- [What is required] Within the entries below, find the portion that opens with the line containing "## Contributors" and closes with the line containing "Permission is hereby". Retype that portion exactly and only.

━━━━━ Material to process ━━━━━

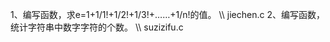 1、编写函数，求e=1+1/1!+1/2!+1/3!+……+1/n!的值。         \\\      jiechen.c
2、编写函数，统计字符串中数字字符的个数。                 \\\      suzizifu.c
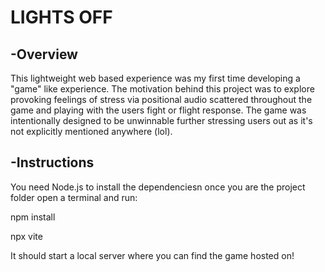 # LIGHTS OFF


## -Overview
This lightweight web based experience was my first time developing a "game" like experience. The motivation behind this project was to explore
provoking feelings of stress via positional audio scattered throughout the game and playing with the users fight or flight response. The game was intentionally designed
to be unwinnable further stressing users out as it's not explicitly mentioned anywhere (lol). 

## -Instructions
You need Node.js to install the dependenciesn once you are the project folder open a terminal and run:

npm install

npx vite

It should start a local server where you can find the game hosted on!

━━━━━
━━━━━ Material to process ━━━━━

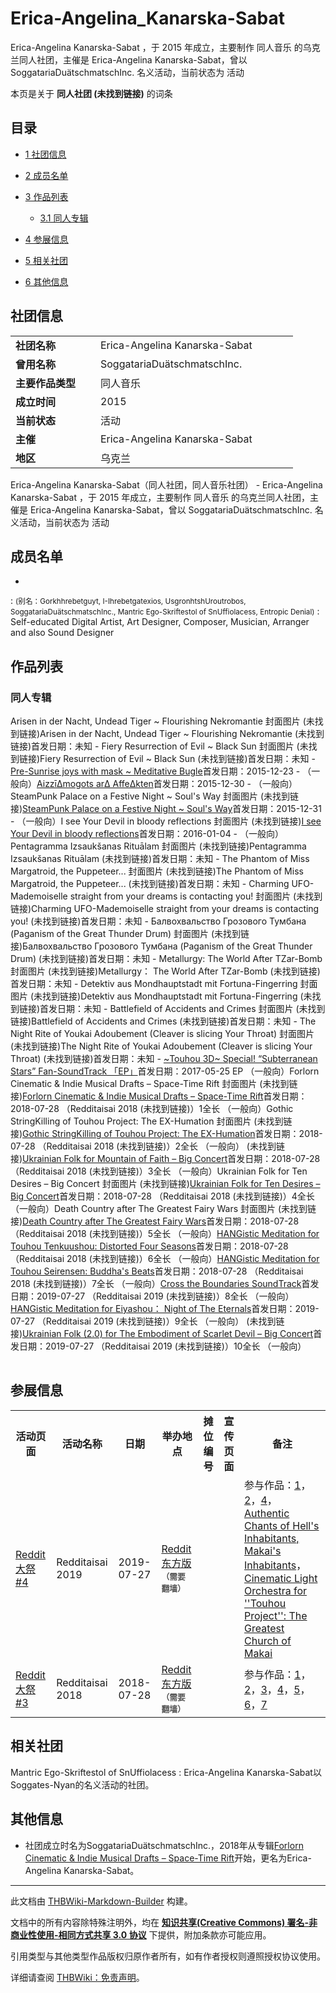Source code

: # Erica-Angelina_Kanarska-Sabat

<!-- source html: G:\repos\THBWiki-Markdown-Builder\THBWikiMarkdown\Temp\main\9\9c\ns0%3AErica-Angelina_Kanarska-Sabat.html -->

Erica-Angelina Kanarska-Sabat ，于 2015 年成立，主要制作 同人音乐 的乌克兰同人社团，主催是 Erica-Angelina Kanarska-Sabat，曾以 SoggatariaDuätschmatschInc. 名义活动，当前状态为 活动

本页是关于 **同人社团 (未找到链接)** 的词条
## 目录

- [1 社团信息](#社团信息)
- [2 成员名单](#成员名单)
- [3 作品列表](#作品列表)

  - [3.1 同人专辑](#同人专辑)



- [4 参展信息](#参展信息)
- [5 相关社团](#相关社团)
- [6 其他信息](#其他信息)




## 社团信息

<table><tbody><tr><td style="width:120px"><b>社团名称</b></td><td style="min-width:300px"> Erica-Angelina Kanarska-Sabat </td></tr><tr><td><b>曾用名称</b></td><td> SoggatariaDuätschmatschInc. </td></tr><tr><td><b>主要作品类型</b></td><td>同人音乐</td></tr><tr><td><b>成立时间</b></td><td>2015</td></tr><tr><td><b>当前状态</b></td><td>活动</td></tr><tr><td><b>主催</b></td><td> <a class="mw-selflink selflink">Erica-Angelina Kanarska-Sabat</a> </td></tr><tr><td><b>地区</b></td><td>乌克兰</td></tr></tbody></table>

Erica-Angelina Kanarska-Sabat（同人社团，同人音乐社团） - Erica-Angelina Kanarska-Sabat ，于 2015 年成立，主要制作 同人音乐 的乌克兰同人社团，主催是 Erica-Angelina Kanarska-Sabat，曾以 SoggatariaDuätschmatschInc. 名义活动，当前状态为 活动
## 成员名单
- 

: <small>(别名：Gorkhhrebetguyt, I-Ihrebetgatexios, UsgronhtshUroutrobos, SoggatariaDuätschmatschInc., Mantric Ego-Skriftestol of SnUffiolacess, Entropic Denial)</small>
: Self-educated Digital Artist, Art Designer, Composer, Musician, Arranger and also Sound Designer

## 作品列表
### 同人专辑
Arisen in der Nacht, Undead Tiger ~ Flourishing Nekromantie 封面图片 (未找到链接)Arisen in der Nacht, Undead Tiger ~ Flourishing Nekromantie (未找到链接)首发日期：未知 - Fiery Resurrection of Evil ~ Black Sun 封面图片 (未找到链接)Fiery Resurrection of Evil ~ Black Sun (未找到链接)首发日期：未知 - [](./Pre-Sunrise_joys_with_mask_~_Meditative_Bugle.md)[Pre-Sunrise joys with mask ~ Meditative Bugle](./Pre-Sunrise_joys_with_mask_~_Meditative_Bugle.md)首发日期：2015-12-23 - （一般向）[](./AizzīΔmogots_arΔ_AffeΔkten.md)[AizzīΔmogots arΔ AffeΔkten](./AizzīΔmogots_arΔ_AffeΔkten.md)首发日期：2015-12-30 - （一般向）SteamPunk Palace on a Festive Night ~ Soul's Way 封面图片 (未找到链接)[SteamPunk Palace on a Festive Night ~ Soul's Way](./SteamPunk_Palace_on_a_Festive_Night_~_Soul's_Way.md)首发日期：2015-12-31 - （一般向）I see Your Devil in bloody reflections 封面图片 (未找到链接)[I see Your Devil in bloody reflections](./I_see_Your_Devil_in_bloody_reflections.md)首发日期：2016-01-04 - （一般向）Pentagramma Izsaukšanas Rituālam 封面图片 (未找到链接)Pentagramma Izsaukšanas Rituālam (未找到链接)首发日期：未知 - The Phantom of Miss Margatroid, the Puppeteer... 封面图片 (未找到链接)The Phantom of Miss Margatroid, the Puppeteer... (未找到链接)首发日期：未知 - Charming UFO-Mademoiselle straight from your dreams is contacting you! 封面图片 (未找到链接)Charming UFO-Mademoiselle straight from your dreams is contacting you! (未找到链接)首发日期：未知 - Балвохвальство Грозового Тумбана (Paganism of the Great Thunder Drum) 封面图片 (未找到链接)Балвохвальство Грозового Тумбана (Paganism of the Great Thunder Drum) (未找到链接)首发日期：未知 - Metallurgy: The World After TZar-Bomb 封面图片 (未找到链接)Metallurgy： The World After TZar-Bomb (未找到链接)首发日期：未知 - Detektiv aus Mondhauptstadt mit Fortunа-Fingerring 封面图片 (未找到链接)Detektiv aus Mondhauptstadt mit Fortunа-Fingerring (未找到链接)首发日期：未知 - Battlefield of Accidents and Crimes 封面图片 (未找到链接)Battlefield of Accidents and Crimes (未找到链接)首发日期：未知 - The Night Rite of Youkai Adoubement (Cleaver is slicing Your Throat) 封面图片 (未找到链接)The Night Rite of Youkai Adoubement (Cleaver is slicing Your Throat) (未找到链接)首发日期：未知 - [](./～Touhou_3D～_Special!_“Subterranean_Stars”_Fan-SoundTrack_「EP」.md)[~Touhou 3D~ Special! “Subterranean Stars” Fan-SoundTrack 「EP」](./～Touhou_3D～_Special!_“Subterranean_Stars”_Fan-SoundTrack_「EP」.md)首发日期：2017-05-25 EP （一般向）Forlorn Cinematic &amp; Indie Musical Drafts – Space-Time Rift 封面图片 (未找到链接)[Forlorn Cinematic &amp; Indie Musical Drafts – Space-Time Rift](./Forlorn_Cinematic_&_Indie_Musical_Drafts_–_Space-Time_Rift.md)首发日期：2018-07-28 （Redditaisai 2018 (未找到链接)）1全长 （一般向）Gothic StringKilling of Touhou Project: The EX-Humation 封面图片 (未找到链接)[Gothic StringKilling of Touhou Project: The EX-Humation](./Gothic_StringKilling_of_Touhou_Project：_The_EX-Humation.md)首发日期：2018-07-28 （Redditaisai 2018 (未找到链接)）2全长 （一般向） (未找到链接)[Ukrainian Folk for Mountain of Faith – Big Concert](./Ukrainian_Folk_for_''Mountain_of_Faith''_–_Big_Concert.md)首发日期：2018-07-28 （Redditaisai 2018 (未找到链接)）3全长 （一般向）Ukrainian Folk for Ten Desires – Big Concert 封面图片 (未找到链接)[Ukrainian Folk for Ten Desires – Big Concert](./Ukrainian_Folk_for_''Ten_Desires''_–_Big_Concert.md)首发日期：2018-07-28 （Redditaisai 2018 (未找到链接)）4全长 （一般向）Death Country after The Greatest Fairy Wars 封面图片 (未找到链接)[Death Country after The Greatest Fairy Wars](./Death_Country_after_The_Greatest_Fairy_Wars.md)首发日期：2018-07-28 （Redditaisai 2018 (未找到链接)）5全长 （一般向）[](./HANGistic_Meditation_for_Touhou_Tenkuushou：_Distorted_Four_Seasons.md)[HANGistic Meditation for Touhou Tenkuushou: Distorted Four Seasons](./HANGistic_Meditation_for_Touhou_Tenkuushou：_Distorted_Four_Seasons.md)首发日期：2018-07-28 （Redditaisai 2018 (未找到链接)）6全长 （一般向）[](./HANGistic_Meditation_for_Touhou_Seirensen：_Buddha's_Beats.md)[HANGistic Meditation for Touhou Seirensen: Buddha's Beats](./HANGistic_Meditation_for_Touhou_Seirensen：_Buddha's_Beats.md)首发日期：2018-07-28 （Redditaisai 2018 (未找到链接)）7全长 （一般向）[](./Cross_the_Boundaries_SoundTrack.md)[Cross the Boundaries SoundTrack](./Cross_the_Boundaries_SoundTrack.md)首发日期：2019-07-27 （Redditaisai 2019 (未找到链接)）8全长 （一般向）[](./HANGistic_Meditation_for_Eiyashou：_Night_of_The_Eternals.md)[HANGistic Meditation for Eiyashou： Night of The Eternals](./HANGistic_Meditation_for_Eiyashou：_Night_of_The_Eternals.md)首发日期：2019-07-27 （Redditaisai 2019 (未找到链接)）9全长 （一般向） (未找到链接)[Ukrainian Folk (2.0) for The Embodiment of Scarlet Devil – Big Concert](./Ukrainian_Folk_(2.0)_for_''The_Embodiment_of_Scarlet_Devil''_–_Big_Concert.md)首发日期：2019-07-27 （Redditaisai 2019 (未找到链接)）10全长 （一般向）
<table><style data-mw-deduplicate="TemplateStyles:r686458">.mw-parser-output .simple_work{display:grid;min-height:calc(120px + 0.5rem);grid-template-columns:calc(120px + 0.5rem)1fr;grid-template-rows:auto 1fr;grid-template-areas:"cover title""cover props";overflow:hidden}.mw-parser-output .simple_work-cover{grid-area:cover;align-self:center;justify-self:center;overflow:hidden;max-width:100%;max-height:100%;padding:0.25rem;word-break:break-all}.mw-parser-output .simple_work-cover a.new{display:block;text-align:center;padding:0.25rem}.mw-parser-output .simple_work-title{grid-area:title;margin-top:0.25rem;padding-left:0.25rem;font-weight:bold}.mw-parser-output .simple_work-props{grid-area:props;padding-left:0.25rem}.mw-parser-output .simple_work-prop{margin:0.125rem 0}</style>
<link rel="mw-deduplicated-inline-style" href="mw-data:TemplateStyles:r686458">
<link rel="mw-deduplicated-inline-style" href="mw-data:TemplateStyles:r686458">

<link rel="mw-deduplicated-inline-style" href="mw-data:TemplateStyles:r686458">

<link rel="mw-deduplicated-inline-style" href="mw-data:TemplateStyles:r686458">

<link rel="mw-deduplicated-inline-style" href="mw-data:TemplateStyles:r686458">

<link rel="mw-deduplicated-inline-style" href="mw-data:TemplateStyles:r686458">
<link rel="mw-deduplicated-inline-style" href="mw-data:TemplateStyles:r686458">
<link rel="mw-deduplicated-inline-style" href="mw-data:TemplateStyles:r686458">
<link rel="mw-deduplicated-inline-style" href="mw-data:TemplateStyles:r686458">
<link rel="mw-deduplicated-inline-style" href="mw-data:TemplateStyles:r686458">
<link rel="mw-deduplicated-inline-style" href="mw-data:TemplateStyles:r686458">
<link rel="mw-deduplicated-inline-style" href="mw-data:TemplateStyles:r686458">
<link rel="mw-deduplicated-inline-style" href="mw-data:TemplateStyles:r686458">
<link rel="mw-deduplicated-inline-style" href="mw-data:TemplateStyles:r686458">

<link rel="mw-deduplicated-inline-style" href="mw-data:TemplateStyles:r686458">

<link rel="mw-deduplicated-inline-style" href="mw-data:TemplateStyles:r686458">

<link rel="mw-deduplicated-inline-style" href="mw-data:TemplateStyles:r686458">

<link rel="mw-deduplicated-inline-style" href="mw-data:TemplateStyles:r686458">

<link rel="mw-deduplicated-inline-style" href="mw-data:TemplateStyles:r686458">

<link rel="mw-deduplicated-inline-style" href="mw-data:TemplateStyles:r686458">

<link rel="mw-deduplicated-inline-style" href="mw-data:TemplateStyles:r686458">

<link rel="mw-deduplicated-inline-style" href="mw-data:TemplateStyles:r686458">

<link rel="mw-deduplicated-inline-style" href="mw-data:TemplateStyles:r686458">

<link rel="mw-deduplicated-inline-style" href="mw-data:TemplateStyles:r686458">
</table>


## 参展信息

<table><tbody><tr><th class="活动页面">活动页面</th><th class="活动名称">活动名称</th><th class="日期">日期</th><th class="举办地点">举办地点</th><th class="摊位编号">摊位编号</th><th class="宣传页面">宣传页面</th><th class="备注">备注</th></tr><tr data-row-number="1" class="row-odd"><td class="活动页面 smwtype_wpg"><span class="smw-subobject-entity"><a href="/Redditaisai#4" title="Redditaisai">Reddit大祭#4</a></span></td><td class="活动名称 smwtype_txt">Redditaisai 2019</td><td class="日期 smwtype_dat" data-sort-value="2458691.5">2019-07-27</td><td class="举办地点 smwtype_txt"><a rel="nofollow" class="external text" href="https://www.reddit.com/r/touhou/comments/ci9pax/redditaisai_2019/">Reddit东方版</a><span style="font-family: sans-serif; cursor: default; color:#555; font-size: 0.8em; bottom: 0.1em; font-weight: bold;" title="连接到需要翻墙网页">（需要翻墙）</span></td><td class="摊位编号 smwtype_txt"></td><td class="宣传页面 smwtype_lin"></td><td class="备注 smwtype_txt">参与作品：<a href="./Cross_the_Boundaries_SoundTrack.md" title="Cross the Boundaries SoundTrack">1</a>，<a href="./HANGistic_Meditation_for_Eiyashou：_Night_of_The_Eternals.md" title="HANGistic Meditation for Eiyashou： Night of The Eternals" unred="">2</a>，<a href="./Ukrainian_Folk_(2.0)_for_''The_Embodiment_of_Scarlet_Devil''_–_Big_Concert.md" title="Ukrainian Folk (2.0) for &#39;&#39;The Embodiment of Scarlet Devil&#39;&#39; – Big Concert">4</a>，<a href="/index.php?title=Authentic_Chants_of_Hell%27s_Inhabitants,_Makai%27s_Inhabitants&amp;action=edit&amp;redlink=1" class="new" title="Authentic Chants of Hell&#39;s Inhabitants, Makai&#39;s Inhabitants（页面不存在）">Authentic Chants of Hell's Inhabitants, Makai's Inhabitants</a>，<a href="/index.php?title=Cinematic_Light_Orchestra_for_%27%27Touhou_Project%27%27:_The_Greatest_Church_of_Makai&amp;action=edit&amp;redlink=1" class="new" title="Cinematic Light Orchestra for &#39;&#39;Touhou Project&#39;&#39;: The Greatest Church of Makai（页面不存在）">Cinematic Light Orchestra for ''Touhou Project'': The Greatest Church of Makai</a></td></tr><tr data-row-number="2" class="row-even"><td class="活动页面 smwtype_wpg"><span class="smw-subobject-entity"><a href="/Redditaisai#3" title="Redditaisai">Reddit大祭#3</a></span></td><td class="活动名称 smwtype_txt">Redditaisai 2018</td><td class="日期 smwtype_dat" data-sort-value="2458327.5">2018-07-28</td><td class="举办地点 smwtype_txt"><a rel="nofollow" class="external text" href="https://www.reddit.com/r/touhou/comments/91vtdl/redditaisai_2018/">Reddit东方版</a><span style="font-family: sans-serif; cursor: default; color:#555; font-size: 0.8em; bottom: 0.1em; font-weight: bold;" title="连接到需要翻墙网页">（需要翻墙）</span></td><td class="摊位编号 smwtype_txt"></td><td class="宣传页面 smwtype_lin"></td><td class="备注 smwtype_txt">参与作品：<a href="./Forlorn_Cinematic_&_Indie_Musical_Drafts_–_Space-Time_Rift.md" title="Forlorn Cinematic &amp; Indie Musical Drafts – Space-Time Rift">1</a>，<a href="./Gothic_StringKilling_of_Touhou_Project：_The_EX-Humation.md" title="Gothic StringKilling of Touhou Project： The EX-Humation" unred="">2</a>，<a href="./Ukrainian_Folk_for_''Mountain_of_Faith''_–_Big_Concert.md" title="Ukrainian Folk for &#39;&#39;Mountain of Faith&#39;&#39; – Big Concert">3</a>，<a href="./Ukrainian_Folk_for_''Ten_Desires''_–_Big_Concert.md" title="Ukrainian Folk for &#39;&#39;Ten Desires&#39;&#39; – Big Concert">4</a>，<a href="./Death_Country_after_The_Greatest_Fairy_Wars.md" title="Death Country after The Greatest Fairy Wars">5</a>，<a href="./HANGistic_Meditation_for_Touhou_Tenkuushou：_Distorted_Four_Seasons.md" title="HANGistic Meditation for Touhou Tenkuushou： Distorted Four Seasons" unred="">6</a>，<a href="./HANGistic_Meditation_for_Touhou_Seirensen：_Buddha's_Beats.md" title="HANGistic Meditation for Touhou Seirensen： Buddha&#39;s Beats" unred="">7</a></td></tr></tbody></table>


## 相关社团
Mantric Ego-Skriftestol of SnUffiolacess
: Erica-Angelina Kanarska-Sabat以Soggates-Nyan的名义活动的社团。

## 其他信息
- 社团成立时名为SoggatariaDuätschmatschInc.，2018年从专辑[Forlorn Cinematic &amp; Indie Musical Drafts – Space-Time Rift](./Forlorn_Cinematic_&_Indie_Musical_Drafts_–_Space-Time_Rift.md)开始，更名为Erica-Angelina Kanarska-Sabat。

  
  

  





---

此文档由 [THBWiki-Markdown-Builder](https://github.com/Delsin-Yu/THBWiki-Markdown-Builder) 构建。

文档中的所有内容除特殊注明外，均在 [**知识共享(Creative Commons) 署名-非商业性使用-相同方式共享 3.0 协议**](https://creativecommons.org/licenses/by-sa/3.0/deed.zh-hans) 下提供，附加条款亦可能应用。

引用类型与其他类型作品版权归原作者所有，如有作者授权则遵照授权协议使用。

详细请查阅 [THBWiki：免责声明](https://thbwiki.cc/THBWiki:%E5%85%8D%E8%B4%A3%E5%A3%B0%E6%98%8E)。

━━━━━
━━━━━ Material to process ━━━━━

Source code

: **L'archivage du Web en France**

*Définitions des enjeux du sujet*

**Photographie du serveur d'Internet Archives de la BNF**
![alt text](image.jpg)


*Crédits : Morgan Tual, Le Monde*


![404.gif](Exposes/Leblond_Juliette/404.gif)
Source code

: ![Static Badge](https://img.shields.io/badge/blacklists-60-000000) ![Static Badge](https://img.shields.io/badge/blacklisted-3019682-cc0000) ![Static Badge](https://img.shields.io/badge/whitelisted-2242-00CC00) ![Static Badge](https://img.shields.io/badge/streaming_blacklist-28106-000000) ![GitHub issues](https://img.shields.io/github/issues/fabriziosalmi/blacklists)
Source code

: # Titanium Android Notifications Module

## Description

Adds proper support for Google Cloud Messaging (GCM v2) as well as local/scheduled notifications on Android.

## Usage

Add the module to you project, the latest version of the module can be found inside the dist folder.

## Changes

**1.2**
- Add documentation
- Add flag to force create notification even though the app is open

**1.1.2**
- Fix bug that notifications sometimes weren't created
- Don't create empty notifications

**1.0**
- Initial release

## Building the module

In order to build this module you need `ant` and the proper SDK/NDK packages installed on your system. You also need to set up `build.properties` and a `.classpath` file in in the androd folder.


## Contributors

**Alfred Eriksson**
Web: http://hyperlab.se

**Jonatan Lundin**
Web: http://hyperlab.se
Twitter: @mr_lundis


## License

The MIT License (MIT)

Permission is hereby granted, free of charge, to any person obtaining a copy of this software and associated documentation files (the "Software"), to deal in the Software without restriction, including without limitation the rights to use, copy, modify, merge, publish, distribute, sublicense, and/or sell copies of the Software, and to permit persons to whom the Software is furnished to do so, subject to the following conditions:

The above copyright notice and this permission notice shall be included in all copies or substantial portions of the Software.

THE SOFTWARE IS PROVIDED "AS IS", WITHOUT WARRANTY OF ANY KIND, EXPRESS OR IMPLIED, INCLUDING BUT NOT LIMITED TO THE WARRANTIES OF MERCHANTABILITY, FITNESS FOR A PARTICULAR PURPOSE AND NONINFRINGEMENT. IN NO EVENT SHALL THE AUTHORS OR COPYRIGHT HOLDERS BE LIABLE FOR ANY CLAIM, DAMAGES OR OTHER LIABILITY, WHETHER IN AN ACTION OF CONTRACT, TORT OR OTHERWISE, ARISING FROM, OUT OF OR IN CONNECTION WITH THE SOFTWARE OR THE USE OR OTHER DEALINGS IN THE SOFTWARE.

━━━━━

- [Reply]
## Contributors

**Alfred Eriksson**
Web: http://hyperlab.se

**Jonatan Lundin**
Web: http://hyperlab.se
Twitter: @mr_lundis


## License

The MIT License (MIT)

Permission is hereby granted, free of charge, to any person obtaining a copy of this software and associated documentation files (the "Software"), to deal in the Software without restriction, including without limitation the rights to use, copy, modify, merge, publish, distribute, sublicense, and/or sell copies of the Software, and to permit persons to whom the Software is furnished to do so, subject to the following conditions:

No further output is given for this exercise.